[What to do] Write out the following listing's lines from the one with "permission notice must" to the one with "is included as", exactly, with both included and no others.

⁂

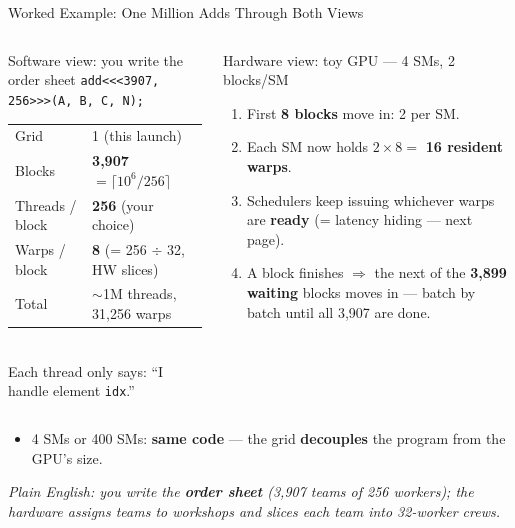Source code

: \documentclass[aspectratio=169]{beamer}
\newcommand{\kw}[1]{\textbf{\textcolor{kwblue}{#1}}}
\newcommand{\pe}[1]{\par{\setlength{\fboxsep}{2.5pt}\noindent\colorbox{navy!9}{\parbox{\dimexpr\textwidth-5pt\relax}{\footnotesize\itshape Plain English: #1}}}}
\begin{document}
\begin{frame}{Worked Example: One Million Adds Through Both Views}
  \begin{columns}[t]
    \begin{block}{Software view: you write the order sheet}
      \footnotesize
      \texttt{add<<<3907, 256>>>(A, B, C, N);}\\[4pt]
      {\scriptsize\setlength{\tabcolsep}{3pt}
      \begin{tabular}{@{}ll@{}}
        \toprule
        Grid & 1 (this launch) \\
        Blocks & \kw{3{,}907} $= \lceil 10^6/256 \rceil$ \\
        Threads / block & \kw{256} (your choice) \\
        Warps / block & \kw{8} (= 256 $\div$ 32, HW slices) \\
        Total & $\sim$1M threads, 31{,}256 warps \\
        \bottomrule
      \end{tabular}}\\[4pt]
      Each thread only says: ``I handle element \texttt{idx}.''
    \end{block}
    \begin{block}{Hardware view: toy GPU --- 4 SMs, 2 blocks/SM}
      \footnotesize
      \begin{enumerate}
        \item First \kw{8 blocks} move in: 2 per SM.
        \item Each SM now holds $2 \times 8 = $ \kw{16 resident warps}.
        \item Schedulers keep issuing whichever warps are \kw{ready} (= latency hiding --- next page).
        \item A block finishes $\Rightarrow$ the next of the \kw{3{,}899 waiting} blocks
              moves in --- batch by batch until all 3{,}907 are done.
      \end{enumerate}
    \end{block}
  \end{columns}
  \smallskip
  \begin{itemize}\footnotesize
    \item 4 SMs or 400 SMs: \kw{same code} --- the grid \kw{decouples} the program from the GPU's size.
  \end{itemize}
  \pe{you write the \kw{order sheet} (3,907 teams of 256 workers); the hardware assigns teams to workshops and slices each team into 32-worker crews.}
\end{frame}
\end{document}

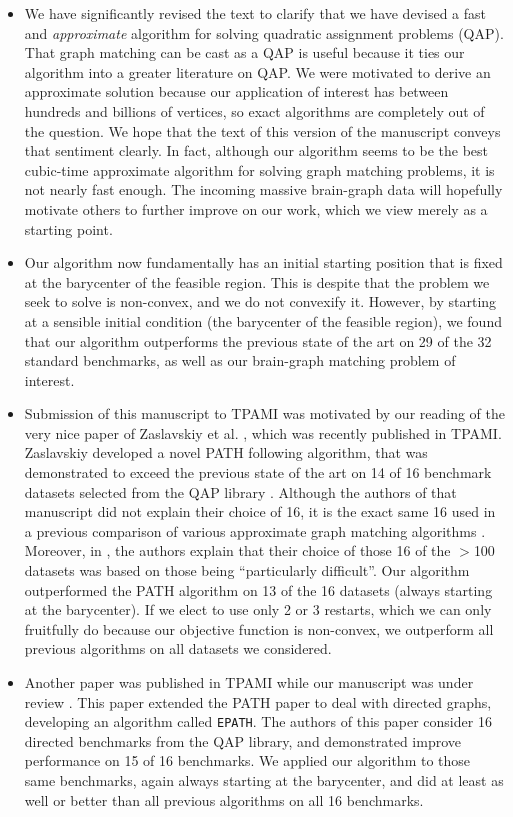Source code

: \begin{itemize}
	\item  We have significantly revised the text to clarify that we have devised a fast and \emph{approximate} algorithm for solving quadratic assignment problems (QAP).  That graph matching can be cast as a QAP is useful because it ties our algorithm into a greater literature on QAP.	We were motivated to derive an approximate solution because our application of interest has between hundreds and billions of vertices, so exact algorithms are completely out of the question.  We hope that the text of this version of the manuscript conveys that sentiment clearly.  In fact, although our algorithm seems to be the best cubic-time approximate algorithm for solving graph matching problems, it is not nearly fast enough.  The incoming massive brain-graph data will hopefully motivate others to further improve on our work, which we view merely as a starting point.
	\item Our algorithm now fundamentally has an initial starting position that is fixed at the barycenter of the feasible region.  This is despite that the problem we seek to solve is non-convex, and we do not convexify it.  However, by starting at a sensible initial condition (the barycenter of the feasible region), we found that our algorithm outperforms the previous state of the art on 29 of the 32 standard benchmarks, as well as our brain-graph matching problem of interest.  
	\item Submission of this manuscript to TPAMI was motivated by our reading of the very nice paper of Zaslavskiy et al. \cite{Zaslavskiy2009}, which was recently published in TPAMI.  Zaslavskiy developed a novel PATH following algorithm, that was demonstrated to exceed the previous state of the art on 14 of 16 benchmark datasets selected from the QAP library \cite{Burkard1997}.  Although the authors of that manuscript did not explain their choice of 16, it is the exact same 16 used in a previous comparison of various approximate graph matching algorithms \cite{Schellewald2001}. Moreover, in \cite{Schellewald2001}, the authors explain that their choice of those 16 of the $>$100 datasets was based on those being ``particularly difficult''.   Our algorithm outperformed the PATH algorithm on 13 of the 16 datasets (always starting at the barycenter).  If we elect to use only 2 or 3 restarts, which we can only fruitfully do because our objective function is non-convex, we outperform all previous algorithms on all datasets we considered.
	\item Another paper was published in TPAMI while our manuscript was under review \cite{Liu2012}.  This paper extended the PATH paper to deal with directed graphs, developing an algorithm called \texttt{EPATH}.  The authors of this paper consider 16 directed benchmarks from the QAP library, and demonstrated improve performance on 15 of 16 benchmarks.  We applied our \FAQ algorithm to those same benchmarks, again always starting at the barycenter, and did at least as well or better than all previous algorithms on all 16 benchmarks.

\end{itemize}
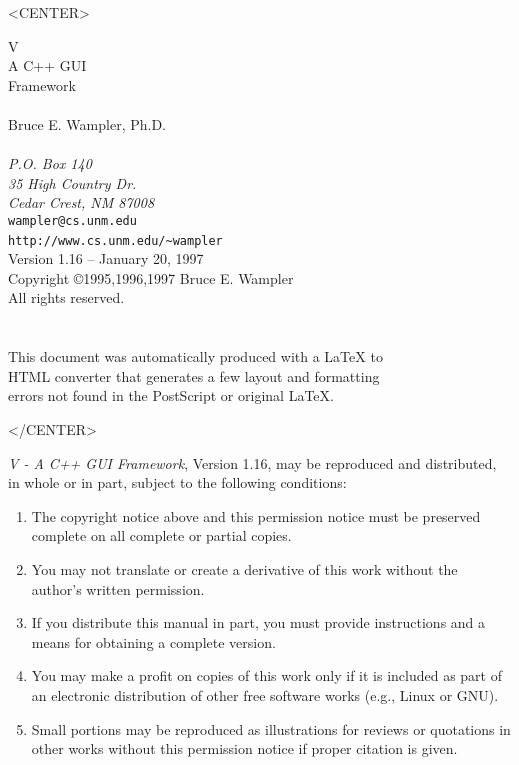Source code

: \documentclass[letterpaper,draft]{book}
\begin{document}
\thispagestyle{empty}
\begin{rawhtml}
<CENTER>
\end{rawhtml}
\begin{center}
\LARGE V \\ \Large A C++ GUI \\ Framework \\
~ \\
\large Bruce E. Wampler, Ph.D. \\
\normalsize ~ \\
 \emph{P.O. Box 140} \\ 
 \emph{35 High Country Dr.} \\ 
 \emph{Cedar Crest, NM 87008} \\ 
 \texttt{wampler@cs.unm.edu} \\
 \texttt{http://www.cs.unm.edu/\~{}wampler}
 ~\\
Version 1.16 -- January 20, 1997 \\
Copyright \copyright 1995,1996,1997 Bruce E. Wampler \\
All rights reserved. \\
~\\
~\\
This document was automatically produced with a LaTeX to \\
HTML converter that generates a few layout and formatting \\
errors not found in the PostScript or original LaTeX.
\end{center}
\begin{rawhtml}
</CENTER>
\end{rawhtml}

 \setcounter{page}{2} \tableofcontents

\emph{V - A C++ GUI Framework}, Version 1.16,
may be reproduced and distributed, in whole or in part, subject
to the following conditions:

\begin{enumerate}
\item The copyright notice above and this permission notice must
be preserved complete on all complete or partial copies.

\item You may not translate or create a derivative of this work
without the author's written permission.

\item If you distribute this manual in part, you must provide
instructions and a means for obtaining a complete version.

\item You may make a profit on copies of this work only if it
is included as part of an electronic distribution of other free software
works (e.g., Linux or GNU).

\item Small portions may be reproduced as illustrations for reviews
or quotations in other works without this permission notice if proper
citation is given.

\end{enumerate}
\end{document}
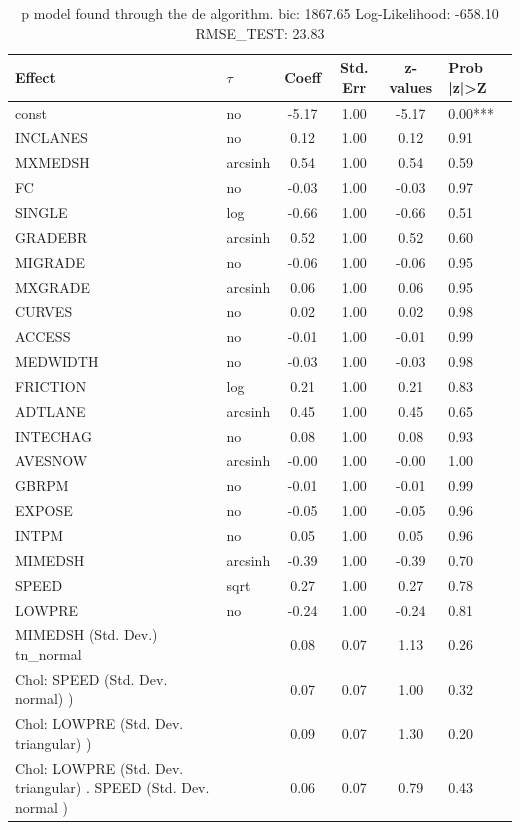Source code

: \begin{table}
	\caption{p model found through the de algorithm. bic: 1867.65 Log-Likelihood: -658.10 RMSE_TEST: 23.83}
	\begin{center}
		\begin{tabular}{|l|l|c|c|c|l|}
			\hline
			Effect & $\tau$ & Coeff & Std. Err & z-values & Prob |z|>Z \\
			\hline
			const & no & -5.17 & 1.00 & -5.17 & 0.00*** \\
			\hline
			INCLANES & no & 0.12 & 1.00 & 0.12 & 0.91 \\
			\hline
			MXMEDSH & arcsinh & 0.54 & 1.00 & 0.54 & 0.59 \\
			\hline
			FC & no & -0.03 & 1.00 & -0.03 & 0.97 \\
			\hline
			SINGLE & log & -0.66 & 1.00 & -0.66 & 0.51 \\
			\hline
			GRADEBR & arcsinh & 0.52 & 1.00 & 0.52 & 0.60 \\
			\hline
			MIGRADE & no & -0.06 & 1.00 & -0.06 & 0.95 \\
			\hline
			MXGRADE & arcsinh & 0.06 & 1.00 & 0.06 & 0.95 \\
			\hline
			CURVES & no & 0.02 & 1.00 & 0.02 & 0.98 \\
			\hline
			ACCESS & no & -0.01 & 1.00 & -0.01 & 0.99 \\
			\hline
			MEDWIDTH & no & -0.03 & 1.00 & -0.03 & 0.98 \\
			\hline
			FRICTION & log & 0.21 & 1.00 & 0.21 & 0.83 \\
			\hline
			ADTLANE & arcsinh & 0.45 & 1.00 & 0.45 & 0.65 \\
			\hline
			INTECHAG & no & 0.08 & 1.00 & 0.08 & 0.93 \\
			\hline
			AVESNOW & arcsinh & -0.00 & 1.00 & -0.00 & 1.00 \\
			\hline
			GBRPM & no & -0.01 & 1.00 & -0.01 & 0.99 \\
			\hline
			EXPOSE & no & -0.05 & 1.00 & -0.05 & 0.96 \\
			\hline
			INTPM & no & 0.05 & 1.00 & 0.05 & 0.96 \\
			\hline
			MIMEDSH & arcsinh & -0.39 & 1.00 & -0.39 & 0.70 \\
			\hline
			SPEED & sqrt & 0.27 & 1.00 & 0.27 & 0.78 \\
			\hline
			LOWPRE & no & -0.24 & 1.00 & -0.24 & 0.81 \\
			\hline
			MIMEDSH (Std. Dev.) tn_normal &  & 0.08 & 0.07 & 1.13 & 0.26 \\
			\hline
			 Chol: SPEED (Std. Dev. normal) ) &  & 0.07 & 0.07 & 1.00 & 0.32 \\
			\hline
			 Chol: LOWPRE (Std. Dev. triangular) ) &  & 0.09 & 0.07 & 1.30 & 0.20 \\
			\hline
			 Chol: LOWPRE (Std. Dev. triangular) . SPEED (Std. Dev.   normal ) &  & 0.06 & 0.07 & 0.79 & 0.43 \\
			\hline
		\end{tabular}
	\end{center}
\end{table}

⁂

[Exercise output]
\item The copyright notice above and this permission notice must
be preserved complete on all complete or partial copies.

\item You may not translate or create a derivative of this work
without the author's written permission.

\item If you distribute this manual in part, you must provide
instructions and a means for obtaining a complete version.

\item You may make a profit on copies of this work only if it
is included as part of an electronic distribution of other free software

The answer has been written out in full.